Activity => Among the entries below, find all lines that include "tabular" and copy them.

Segment Open

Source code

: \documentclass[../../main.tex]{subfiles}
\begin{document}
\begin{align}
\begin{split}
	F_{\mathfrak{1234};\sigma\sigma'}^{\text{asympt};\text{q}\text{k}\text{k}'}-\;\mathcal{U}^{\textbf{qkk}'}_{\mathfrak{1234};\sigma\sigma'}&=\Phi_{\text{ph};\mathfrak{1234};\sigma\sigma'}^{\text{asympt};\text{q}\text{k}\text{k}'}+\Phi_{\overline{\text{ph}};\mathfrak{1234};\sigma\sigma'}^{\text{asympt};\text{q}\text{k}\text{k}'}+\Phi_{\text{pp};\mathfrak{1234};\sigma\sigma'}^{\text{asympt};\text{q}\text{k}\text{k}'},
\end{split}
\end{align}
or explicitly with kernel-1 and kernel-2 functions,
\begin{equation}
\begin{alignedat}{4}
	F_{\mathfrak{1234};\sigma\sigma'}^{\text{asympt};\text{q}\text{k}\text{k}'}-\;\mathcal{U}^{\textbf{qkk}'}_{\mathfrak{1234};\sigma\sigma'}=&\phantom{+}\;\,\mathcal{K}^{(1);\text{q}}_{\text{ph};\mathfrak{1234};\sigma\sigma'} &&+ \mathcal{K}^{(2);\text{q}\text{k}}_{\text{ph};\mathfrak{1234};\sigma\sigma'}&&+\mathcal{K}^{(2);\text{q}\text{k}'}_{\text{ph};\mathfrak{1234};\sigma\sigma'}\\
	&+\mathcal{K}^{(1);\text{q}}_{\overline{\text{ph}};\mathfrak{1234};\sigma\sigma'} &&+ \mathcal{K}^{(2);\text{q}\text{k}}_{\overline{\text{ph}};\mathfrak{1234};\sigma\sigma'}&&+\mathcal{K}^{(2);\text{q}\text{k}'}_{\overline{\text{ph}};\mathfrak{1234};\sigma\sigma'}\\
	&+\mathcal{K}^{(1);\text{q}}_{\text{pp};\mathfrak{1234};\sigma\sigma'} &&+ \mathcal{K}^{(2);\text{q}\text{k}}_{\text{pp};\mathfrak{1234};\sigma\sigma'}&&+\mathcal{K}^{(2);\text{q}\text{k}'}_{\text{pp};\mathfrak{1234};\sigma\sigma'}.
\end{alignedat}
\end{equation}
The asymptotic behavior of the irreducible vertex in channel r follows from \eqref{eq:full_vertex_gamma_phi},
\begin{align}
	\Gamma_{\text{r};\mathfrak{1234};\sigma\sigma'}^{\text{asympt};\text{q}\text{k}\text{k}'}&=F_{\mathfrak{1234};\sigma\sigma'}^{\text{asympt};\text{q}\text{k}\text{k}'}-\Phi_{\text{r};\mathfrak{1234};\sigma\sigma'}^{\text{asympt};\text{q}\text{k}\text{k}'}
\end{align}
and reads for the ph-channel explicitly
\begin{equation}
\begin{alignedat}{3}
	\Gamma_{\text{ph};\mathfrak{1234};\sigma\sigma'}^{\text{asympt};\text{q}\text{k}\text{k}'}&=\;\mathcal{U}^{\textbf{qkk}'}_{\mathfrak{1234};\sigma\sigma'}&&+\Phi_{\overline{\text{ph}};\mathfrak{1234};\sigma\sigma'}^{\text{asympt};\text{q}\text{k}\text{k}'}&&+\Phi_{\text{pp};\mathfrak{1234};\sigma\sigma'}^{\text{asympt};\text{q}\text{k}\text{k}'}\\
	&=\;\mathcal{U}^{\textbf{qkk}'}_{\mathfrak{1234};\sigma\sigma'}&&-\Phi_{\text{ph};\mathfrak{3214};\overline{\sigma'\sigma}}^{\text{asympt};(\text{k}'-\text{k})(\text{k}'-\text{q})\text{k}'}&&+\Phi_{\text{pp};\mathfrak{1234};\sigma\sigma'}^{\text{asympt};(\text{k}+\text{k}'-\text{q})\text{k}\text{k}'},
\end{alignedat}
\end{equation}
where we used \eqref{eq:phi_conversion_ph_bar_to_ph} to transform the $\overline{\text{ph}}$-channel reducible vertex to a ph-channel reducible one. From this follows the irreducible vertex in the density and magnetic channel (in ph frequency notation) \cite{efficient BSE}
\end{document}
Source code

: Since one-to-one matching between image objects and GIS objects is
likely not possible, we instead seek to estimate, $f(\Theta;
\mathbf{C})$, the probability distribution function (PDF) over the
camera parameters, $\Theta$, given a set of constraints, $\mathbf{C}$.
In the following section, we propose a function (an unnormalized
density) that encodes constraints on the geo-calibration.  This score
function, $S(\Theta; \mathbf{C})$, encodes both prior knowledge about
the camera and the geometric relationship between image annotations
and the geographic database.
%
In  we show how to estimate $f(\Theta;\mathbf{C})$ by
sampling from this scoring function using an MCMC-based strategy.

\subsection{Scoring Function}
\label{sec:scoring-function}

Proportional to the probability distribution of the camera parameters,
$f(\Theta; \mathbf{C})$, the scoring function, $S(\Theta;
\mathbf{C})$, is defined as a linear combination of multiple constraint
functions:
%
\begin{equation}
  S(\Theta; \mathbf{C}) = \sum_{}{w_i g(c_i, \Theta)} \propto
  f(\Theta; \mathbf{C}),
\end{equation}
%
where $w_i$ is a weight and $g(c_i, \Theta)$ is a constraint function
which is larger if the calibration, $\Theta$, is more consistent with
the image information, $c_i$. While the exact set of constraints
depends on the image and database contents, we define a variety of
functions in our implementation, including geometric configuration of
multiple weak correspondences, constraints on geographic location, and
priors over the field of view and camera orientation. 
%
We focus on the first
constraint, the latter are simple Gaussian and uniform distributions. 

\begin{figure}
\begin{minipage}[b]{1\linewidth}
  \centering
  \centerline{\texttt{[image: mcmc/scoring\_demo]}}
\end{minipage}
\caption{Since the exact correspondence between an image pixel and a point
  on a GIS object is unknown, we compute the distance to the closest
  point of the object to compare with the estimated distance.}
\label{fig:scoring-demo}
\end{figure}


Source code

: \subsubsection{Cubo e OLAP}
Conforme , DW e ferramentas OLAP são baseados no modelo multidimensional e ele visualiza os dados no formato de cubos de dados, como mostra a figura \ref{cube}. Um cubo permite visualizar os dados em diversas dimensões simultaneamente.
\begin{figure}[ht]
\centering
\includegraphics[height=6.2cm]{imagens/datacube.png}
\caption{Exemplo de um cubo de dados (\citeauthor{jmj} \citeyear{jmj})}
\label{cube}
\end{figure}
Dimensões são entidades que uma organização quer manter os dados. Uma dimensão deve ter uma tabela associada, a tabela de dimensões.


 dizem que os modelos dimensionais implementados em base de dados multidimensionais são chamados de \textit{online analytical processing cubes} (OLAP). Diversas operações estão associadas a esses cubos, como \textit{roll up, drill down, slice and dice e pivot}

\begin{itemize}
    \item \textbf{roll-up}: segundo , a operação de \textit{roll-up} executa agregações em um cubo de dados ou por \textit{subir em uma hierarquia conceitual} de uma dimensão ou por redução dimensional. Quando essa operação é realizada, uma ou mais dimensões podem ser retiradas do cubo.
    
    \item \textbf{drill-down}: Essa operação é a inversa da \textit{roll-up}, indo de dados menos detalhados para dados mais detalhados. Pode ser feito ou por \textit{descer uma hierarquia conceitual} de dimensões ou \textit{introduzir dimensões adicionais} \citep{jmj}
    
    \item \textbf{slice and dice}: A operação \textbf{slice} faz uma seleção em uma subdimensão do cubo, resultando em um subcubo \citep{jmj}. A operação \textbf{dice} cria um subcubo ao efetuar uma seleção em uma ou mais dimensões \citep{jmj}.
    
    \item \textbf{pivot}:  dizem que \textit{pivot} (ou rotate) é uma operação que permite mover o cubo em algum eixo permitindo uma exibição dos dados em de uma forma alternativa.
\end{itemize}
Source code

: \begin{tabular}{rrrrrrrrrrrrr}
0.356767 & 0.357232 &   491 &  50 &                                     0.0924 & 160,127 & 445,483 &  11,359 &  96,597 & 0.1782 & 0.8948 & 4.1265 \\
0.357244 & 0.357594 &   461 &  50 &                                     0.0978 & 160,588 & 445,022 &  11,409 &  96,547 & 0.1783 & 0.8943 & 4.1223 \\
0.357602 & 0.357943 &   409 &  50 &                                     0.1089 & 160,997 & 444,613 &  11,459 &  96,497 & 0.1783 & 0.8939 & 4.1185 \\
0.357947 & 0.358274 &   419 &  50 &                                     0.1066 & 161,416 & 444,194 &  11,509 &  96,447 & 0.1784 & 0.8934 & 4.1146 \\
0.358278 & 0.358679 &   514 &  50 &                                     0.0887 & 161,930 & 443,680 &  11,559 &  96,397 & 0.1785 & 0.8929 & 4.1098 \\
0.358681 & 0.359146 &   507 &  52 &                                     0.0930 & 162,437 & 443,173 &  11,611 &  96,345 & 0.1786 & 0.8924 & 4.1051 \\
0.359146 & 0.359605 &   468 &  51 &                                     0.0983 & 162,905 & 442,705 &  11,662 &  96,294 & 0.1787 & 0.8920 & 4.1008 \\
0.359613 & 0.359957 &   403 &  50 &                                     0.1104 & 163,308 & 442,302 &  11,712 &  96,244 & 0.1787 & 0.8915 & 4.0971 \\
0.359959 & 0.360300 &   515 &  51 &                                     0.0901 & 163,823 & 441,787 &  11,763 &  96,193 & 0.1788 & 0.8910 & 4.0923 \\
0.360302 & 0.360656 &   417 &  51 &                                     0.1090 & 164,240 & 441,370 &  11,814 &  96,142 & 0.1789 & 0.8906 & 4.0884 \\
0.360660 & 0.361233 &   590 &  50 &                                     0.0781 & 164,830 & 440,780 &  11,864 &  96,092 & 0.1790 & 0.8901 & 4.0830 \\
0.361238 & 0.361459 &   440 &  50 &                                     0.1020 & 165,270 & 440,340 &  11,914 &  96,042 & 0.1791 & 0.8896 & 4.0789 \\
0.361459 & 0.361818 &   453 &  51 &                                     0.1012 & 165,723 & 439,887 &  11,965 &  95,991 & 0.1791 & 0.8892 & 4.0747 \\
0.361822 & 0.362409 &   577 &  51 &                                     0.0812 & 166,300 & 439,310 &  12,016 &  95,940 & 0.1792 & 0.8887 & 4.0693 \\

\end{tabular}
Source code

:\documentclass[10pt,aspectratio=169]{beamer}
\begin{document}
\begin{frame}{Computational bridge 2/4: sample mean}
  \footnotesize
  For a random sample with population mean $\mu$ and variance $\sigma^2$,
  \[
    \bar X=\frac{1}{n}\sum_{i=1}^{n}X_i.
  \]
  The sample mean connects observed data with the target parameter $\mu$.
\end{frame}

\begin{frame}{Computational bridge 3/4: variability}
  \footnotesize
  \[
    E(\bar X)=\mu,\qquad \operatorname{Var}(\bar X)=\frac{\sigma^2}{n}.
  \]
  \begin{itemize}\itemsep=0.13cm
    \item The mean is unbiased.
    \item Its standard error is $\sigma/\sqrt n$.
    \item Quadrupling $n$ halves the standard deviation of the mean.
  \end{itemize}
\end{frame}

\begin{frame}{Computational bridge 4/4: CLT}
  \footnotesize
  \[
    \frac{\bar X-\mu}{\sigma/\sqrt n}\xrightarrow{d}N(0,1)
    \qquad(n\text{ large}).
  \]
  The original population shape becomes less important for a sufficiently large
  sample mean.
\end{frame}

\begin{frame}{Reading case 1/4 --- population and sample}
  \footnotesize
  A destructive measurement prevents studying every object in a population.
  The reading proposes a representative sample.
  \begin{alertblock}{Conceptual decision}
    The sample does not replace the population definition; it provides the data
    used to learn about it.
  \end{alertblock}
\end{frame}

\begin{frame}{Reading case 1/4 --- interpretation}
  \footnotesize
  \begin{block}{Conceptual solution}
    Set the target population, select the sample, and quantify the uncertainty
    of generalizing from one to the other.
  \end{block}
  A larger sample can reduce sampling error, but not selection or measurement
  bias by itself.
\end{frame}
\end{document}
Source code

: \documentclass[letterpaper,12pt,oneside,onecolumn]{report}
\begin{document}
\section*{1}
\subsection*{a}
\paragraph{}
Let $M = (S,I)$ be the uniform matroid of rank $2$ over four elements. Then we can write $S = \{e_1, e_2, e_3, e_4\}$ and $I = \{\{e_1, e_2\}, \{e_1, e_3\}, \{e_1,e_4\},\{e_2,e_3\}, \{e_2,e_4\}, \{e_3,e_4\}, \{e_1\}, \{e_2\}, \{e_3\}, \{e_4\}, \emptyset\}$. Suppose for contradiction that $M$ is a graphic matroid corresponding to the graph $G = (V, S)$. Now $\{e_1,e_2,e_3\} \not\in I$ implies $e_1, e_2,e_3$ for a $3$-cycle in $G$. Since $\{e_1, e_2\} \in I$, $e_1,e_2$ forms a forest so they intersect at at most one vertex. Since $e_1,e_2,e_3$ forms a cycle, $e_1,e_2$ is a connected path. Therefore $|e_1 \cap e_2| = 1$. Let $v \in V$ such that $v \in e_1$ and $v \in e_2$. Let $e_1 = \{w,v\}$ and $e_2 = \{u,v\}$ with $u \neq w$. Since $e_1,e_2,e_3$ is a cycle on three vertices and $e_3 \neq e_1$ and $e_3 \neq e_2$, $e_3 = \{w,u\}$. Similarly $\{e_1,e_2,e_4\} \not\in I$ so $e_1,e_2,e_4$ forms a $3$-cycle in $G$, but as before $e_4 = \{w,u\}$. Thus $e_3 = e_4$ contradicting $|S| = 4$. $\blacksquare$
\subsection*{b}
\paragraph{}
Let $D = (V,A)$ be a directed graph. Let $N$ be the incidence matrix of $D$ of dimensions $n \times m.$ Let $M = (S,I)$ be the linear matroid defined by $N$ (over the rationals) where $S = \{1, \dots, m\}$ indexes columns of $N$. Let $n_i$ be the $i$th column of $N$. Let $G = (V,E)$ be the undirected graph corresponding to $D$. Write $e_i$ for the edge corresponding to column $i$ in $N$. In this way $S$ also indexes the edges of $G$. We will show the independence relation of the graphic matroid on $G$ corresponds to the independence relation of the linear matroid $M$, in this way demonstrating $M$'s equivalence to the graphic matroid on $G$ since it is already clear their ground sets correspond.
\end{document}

Segment Closed

Response below =>
: \begin{tabular}{rrrrrrrrrrrrr}
\end{tabular}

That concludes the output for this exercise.